Write out the data that follows. Keep every character unchanged.

********************

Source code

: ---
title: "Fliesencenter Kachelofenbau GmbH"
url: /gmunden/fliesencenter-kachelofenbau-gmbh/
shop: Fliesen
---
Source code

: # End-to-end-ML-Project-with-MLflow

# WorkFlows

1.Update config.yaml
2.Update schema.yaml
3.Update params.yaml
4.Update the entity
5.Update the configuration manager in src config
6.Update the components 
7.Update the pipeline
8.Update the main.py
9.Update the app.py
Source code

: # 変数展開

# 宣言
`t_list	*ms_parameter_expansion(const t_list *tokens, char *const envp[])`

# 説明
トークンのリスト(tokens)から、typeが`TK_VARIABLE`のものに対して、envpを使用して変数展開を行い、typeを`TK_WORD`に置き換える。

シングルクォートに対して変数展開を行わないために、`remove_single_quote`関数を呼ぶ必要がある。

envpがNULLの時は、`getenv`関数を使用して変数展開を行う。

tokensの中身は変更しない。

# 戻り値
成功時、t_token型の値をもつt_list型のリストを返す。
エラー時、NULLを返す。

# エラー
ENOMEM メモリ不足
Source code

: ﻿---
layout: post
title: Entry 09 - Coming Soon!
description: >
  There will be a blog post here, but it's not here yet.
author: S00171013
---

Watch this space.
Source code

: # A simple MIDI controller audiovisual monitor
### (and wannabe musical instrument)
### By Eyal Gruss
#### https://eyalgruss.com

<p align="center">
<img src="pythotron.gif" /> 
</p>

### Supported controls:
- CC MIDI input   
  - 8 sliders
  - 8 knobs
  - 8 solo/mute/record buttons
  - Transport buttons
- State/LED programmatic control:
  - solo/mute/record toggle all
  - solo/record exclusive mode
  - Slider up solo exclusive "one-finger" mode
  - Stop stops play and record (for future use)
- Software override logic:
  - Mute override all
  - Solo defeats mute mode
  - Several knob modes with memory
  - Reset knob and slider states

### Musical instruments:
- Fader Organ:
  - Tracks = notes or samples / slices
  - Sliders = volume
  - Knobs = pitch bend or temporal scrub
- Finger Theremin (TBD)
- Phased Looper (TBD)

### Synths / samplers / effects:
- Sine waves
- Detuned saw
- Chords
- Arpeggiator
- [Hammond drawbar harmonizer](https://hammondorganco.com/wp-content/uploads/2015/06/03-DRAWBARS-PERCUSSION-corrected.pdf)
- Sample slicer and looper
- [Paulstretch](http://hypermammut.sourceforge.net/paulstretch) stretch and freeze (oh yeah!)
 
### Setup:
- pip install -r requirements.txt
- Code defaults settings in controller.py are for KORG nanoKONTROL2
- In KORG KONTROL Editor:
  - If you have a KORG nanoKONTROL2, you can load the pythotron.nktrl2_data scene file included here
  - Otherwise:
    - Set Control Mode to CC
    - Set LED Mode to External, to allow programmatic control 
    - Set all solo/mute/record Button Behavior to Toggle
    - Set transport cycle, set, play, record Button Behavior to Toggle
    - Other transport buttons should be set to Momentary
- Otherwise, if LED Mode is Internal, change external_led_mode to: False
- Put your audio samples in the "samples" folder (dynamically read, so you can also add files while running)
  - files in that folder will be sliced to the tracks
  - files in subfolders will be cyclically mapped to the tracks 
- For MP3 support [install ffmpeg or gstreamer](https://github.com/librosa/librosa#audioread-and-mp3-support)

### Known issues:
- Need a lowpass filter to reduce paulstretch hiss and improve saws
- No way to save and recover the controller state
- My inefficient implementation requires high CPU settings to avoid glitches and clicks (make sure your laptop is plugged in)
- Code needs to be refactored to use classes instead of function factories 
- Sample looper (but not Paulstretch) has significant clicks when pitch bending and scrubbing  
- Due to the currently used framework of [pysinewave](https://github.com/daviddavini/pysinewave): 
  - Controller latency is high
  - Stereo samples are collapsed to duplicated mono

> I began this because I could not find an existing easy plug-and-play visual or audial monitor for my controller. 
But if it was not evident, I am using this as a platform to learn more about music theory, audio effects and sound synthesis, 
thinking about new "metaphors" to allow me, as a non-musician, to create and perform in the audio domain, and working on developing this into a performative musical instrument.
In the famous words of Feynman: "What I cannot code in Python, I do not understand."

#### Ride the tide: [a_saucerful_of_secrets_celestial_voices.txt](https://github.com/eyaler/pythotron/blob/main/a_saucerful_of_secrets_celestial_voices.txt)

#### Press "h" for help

********************

**Answer space:**
Source code

: ---
title: "Fliesencenter Kachelofenbau GmbH"
url: /gmunden/fliesencenter-kachelofenbau-gmbh/
shop: Fliesen
---
Source code

: # End-to-end-ML-Project-with-MLflow

# WorkFlows

1.Update config.yaml
2.Update schema.yaml
3.Update params.yaml
4.Update the entity
5.Update the configuration manager in src config
6.Update the components 
7.Update the pipeline
8.Update the main.py
9.Update the app.py
Source code

: # 変数展開

# 宣言
`t_list	*ms_parameter_expansion(const t_list *tokens, char *const envp[])`

# 説明
トークンのリスト(tokens)から、typeが`TK_VARIABLE`のものに対して、envpを使用して変数展開を行い、typeを`TK_WORD`に置き換える。

シングルクォートに対して変数展開を行わないために、`remove_single_quote`関数を呼ぶ必要がある。

envpがNULLの時は、`getenv`関数を使用して変数展開を行う。

tokensの中身は変更しない。

# 戻り値
成功時、t_token型の値をもつt_list型のリストを返す。
エラー時、NULLを返す。

# エラー
ENOMEM メモリ不足
Source code

: ﻿---
layout: post
title: Entry 09 - Coming Soon!
description: >
  There will be a blog post here, but it's not here yet.
author: S00171013
---

Watch this space.
Source code

: # A simple MIDI controller audiovisual monitor
### (and wannabe musical instrument)
### By Eyal Gruss
#### https://eyalgruss.com

<p align="center">
<img src="pythotron.gif" /> 
</p>

### Supported controls:
- CC MIDI input   
  - 8 sliders
  - 8 knobs
  - 8 solo/mute/record buttons
  - Transport buttons
- State/LED programmatic control:
  - solo/mute/record toggle all
  - solo/record exclusive mode
  - Slider up solo exclusive "one-finger" mode
  - Stop stops play and record (for future use)
- Software override logic:
  - Mute override all
  - Solo defeats mute mode
  - Several knob modes with memory
  - Reset knob and slider states

### Musical instruments:
- Fader Organ:
  - Tracks = notes or samples / slices
  - Sliders = volume
  - Knobs = pitch bend or temporal scrub
- Finger Theremin (TBD)
- Phased Looper (TBD)

### Synths / samplers / effects:
- Sine waves
- Detuned saw
- Chords
- Arpeggiator
- [Hammond drawbar harmonizer](https://hammondorganco.com/wp-content/uploads/2015/06/03-DRAWBARS-PERCUSSION-corrected.pdf)
- Sample slicer and looper
- [Paulstretch](http://hypermammut.sourceforge.net/paulstretch) stretch and freeze (oh yeah!)
 
### Setup:
- pip install -r requirements.txt
- Code defaults settings in controller.py are for KORG nanoKONTROL2
- In KORG KONTROL Editor:
  - If you have a KORG nanoKONTROL2, you can load the pythotron.nktrl2_data scene file included here
  - Otherwise:
    - Set Control Mode to CC
    - Set LED Mode to External, to allow programmatic control 
    - Set all solo/mute/record Button Behavior to Toggle
    - Set transport cycle, set, play, record Button Behavior to Toggle
    - Other transport buttons should be set to Momentary
- Otherwise, if LED Mode is Internal, change external_led_mode to: False
- Put your audio samples in the "samples" folder (dynamically read, so you can also add files while running)
  - files in that folder will be sliced to the tracks
  - files in subfolders will be cyclically mapped to the tracks 
- For MP3 support [install ffmpeg or gstreamer](https://github.com/librosa/librosa#audioread-and-mp3-support)

### Known issues:
- Need a lowpass filter to reduce paulstretch hiss and improve saws
- No way to save and recover the controller state
- My inefficient implementation requires high CPU settings to avoid glitches and clicks (make sure your laptop is plugged in)
- Code needs to be refactored to use classes instead of function factories 
- Sample looper (but not Paulstretch) has significant clicks when pitch bending and scrubbing  
- Due to the currently used framework of [pysinewave](https://github.com/daviddavini/pysinewave): 
  - Controller latency is high
  - Stereo samples are collapsed to duplicated mono

> I began this because I could not find an existing easy plug-and-play visual or audial monitor for my controller. 
But if it was not evident, I am using this as a platform to learn more about music theory, audio effects and sound synthesis, 
thinking about new "metaphors" to allow me, as a non-musician, to create and perform in the audio domain, and working on developing this into a performative musical instrument.
In the famous words of Feynman: "What I cannot code in Python, I do not understand."

#### Ride the tide: [a_saucerful_of_secrets_celestial_voices.txt](https://github.com/eyaler/pythotron/blob/main/a_saucerful_of_secrets_celestial_voices.txt)

#### Press "h" for help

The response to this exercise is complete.